Exceptional alumnus of the Faculty of Medicine wins Governor General’s Gold Medal

Faculty of Medicine
Awards and recognition
At uOttawa, Dr. Faizan Khan was a standout graduate student in Epidemiology who earned his PhD last year.

A recent alumnus of the Faculty of Medicine has won the prestigious Governor General's Gold Medal, a highly competitive award for academic excellence at the graduate level.

At uOttawa, Dr. Faizan Khan was a standout graduate student in Epidemiology who earned his PhD last year. He’s currently pursuing postdoctoral training at the University of Calgary, in partnership with Alberta Health Services through the CIHR Health System Impact Fellowship program.
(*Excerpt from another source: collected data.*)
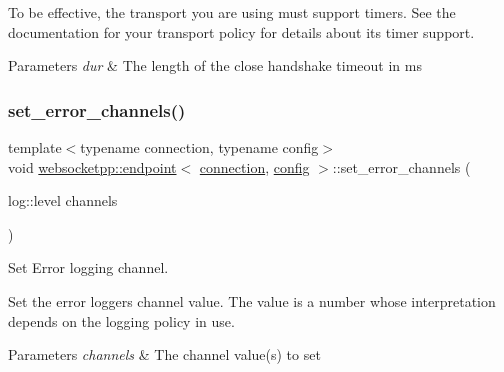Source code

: To be effective, the transport you are using must support timers. See the documentation for your transport policy for details about its timer support.


\begin{DoxyParams}{Parameters}
{\em dur} & The length of the close handshake timeout in ms \\
\hline
\end{DoxyParams}
\mbox{\label{classwebsocketpp_1_1endpoint_a8292bcdca9344b57af1b0964ff7fc778}} 
\subsubsection{\texorpdfstring{set\+\_\+error\+\_\+channels()}{set\_error\_channels()}}
{\footnotesize\ttfamily template$<$typename connection, typename config$>$ \\
void \mbox{\hyperlink{classwebsocketpp_1_1endpoint}{websocketpp\+::endpoint}}$<$ \mbox{\hyperlink{classwebsocketpp_1_1connection}{connection}}, \mbox{\hyperlink{classconfig}{config}} $>$\+::set\+\_\+error\+\_\+channels (\begin{DoxyParamCaption}\item[{log\+::level}]{channels }\end{DoxyParamCaption})\hspace{0.3cm}{\ttfamily [inline]}}



Set Error logging channel. 

Set the error logger\textquotesingle{}s channel value. The value is a number whose interpretation depends on the logging policy in use.


\begin{DoxyParams}{Parameters}
{\em channels} & The channel value(s) to set \\
\hline
\end{DoxyParams}
\mbox{\label{classwebsocketpp_1_1endpoint_a00be7e08ca5c567dd2a4989b8d41d26b}}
His doctoral dissertation was focused on addressing key evidence gaps when making decisions about treatment duration for patients with venous thromboembolism, a blood clot typically forming in a deep vein of the leg or the lungs. After heart attack and stroke, it’s the third leading vascular diagnosis. It frequently recurs and can result in long-term disability and death. 

Dr. Khan says he’s “certainly shocked but also extremely honoured and thankful” for winning this major award at uOttawa. For nearly 150 years, the Governor General’s Academic Medals recognize the academic achievements of outstanding students in Canada.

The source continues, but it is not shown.